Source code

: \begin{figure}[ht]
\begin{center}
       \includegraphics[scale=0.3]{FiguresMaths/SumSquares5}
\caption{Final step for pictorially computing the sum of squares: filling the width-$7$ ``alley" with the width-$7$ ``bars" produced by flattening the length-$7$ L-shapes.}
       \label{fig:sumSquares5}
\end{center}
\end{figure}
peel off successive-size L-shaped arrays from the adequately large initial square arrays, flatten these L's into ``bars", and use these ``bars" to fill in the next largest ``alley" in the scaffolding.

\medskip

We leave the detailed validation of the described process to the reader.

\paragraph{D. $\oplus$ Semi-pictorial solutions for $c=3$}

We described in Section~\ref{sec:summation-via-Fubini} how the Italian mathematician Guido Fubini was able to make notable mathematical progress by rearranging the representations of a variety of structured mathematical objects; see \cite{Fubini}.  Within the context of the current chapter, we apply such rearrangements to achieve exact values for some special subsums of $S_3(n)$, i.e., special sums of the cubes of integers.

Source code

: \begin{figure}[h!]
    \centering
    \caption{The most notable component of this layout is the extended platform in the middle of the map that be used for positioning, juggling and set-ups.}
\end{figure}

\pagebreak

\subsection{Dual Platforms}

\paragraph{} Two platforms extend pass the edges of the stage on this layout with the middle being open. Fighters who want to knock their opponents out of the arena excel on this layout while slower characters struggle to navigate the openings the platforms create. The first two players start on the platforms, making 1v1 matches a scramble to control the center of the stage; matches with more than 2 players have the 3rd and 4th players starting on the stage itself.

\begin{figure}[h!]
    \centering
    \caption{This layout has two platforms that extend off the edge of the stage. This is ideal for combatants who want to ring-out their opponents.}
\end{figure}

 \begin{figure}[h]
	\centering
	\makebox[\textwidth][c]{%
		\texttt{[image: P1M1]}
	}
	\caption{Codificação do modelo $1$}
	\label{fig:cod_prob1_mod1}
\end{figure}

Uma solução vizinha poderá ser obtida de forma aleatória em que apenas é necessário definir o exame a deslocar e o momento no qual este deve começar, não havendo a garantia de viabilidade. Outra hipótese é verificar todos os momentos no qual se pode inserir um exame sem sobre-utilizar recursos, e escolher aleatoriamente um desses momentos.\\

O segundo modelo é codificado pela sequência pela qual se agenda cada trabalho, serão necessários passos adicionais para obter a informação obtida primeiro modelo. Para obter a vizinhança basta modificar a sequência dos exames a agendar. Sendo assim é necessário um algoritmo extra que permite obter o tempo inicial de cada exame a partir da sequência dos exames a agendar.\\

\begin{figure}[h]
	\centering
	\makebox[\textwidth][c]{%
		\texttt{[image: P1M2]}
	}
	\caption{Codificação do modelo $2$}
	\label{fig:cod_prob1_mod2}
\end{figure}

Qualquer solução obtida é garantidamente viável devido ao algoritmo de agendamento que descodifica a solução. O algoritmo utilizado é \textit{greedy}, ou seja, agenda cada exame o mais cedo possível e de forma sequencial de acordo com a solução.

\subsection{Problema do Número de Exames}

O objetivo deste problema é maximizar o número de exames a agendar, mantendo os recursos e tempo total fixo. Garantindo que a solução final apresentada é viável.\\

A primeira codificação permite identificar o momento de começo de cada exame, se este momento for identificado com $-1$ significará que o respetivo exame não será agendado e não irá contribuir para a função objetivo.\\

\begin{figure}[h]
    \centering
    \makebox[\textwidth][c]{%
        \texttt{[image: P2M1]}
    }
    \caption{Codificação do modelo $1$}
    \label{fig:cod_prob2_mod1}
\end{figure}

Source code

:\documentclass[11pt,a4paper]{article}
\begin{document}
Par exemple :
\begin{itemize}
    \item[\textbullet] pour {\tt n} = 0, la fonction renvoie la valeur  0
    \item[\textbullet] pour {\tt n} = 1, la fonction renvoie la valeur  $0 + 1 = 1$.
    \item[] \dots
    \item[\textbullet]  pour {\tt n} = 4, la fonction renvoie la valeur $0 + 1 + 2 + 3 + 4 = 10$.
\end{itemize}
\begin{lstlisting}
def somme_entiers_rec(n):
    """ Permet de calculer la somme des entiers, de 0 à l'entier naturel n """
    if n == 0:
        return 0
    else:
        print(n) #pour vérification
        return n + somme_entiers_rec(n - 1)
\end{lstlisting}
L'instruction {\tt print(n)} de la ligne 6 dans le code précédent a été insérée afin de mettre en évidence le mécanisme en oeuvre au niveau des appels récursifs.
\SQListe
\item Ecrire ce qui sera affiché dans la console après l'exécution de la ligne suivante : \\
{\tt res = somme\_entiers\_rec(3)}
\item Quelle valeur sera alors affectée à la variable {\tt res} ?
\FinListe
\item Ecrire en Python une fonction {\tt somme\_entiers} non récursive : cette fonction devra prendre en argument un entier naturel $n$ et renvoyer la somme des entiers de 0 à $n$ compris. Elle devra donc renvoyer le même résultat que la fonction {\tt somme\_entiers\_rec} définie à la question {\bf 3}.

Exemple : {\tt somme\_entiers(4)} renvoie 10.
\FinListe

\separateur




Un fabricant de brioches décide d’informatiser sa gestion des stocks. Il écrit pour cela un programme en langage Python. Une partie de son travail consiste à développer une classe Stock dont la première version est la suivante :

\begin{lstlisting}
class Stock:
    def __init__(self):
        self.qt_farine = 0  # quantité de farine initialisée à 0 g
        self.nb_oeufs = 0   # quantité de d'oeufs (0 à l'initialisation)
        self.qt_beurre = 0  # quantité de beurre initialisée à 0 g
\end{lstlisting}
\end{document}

- _WHAT IS REQUIRED_
Each line in the data that holds the word "begin" must be copied.

- _OUTPUT FOR THIS TASK_
: \begin{figure}[ht]
\begin{center}
: \begin{figure}[h!]
\begin{figure}[h!]
 \begin{figure}[h]
\begin{figure}[h]
\begin{figure}[h]
\begin{document}
\begin{itemize}
\begin{lstlisting}
\begin{lstlisting}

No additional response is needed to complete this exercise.